**Exercise instructions:**
Among the entries below, find the lines with the word "quantitativi" and return them.

[Collected data]
◆ ◆ ◆ ◆ ◆
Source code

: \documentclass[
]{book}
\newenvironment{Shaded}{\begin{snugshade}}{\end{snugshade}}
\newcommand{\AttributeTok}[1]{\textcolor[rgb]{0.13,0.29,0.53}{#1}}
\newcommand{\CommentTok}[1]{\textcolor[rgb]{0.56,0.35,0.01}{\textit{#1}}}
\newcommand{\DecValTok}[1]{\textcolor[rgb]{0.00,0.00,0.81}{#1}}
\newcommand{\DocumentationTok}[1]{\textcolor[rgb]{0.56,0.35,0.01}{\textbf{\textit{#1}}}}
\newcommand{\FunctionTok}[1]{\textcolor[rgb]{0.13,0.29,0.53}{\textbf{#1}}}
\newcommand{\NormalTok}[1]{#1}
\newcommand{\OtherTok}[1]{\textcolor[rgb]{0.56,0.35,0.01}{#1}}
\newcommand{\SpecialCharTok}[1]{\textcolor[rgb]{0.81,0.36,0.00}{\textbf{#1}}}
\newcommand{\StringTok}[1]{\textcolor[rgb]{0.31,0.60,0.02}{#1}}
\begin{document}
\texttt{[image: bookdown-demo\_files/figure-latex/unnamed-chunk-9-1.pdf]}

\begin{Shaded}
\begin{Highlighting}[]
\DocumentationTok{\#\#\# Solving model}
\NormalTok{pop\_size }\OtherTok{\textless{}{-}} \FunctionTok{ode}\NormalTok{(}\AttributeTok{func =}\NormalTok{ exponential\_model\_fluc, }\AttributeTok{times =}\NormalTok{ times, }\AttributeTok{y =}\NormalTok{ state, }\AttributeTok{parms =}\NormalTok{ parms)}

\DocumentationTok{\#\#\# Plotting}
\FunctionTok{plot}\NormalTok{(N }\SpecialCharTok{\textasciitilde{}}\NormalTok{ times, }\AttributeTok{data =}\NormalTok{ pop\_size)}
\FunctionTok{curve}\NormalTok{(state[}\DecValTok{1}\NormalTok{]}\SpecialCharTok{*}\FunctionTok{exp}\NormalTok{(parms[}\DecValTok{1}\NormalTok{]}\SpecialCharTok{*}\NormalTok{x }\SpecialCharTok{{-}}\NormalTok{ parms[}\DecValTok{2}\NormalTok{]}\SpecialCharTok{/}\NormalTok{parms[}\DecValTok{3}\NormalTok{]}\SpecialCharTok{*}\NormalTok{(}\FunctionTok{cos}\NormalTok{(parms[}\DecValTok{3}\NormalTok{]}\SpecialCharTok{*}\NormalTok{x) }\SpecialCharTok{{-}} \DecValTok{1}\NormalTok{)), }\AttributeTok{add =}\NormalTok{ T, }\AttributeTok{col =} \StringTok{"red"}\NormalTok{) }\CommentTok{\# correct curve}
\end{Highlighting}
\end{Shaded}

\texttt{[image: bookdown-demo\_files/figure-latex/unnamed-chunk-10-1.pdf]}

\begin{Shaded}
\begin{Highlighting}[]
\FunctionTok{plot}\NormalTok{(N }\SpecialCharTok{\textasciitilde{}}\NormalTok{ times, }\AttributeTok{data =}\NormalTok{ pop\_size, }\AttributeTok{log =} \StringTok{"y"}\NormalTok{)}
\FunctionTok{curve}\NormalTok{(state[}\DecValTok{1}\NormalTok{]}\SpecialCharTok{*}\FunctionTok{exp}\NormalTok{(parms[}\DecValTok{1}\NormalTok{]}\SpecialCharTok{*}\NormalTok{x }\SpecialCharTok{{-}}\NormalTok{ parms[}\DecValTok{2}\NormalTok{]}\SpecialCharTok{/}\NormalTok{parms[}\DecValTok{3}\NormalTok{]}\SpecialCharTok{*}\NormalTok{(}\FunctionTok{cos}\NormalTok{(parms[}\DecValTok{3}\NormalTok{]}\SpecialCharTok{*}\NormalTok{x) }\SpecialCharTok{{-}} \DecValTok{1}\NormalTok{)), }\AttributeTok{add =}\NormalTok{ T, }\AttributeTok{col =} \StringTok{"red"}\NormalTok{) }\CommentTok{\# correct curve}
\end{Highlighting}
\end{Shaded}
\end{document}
◆ ◆ ◆ ◆ ◆
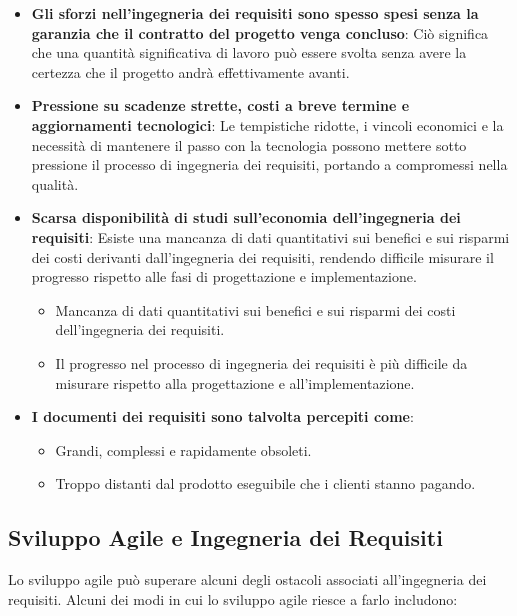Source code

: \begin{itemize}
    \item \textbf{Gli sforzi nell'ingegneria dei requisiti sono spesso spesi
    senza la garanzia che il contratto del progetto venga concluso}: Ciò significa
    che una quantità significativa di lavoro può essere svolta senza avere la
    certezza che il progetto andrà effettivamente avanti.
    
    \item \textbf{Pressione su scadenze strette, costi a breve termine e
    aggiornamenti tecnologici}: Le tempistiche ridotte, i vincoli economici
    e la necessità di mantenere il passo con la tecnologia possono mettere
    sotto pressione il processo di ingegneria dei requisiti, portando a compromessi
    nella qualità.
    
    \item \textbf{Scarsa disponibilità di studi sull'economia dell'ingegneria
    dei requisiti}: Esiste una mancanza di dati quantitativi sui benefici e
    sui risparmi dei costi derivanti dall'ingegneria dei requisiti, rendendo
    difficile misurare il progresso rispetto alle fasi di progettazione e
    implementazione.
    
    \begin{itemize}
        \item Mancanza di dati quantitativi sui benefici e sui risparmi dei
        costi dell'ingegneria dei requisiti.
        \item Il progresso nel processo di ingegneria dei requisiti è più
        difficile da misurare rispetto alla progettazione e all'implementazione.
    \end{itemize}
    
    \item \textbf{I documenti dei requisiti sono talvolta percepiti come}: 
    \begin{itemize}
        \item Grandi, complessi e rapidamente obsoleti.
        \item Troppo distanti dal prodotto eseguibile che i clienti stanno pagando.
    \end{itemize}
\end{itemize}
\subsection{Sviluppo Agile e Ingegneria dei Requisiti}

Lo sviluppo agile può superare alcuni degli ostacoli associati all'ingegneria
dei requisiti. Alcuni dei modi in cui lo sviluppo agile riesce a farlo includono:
◆ ◆ ◆ ◆ ◆
**Response to the task:**
    dei requisiti}: Esiste una mancanza di dati quantitativi sui benefici e
        \item Mancanza di dati quantitativi sui benefici e sui risparmi dei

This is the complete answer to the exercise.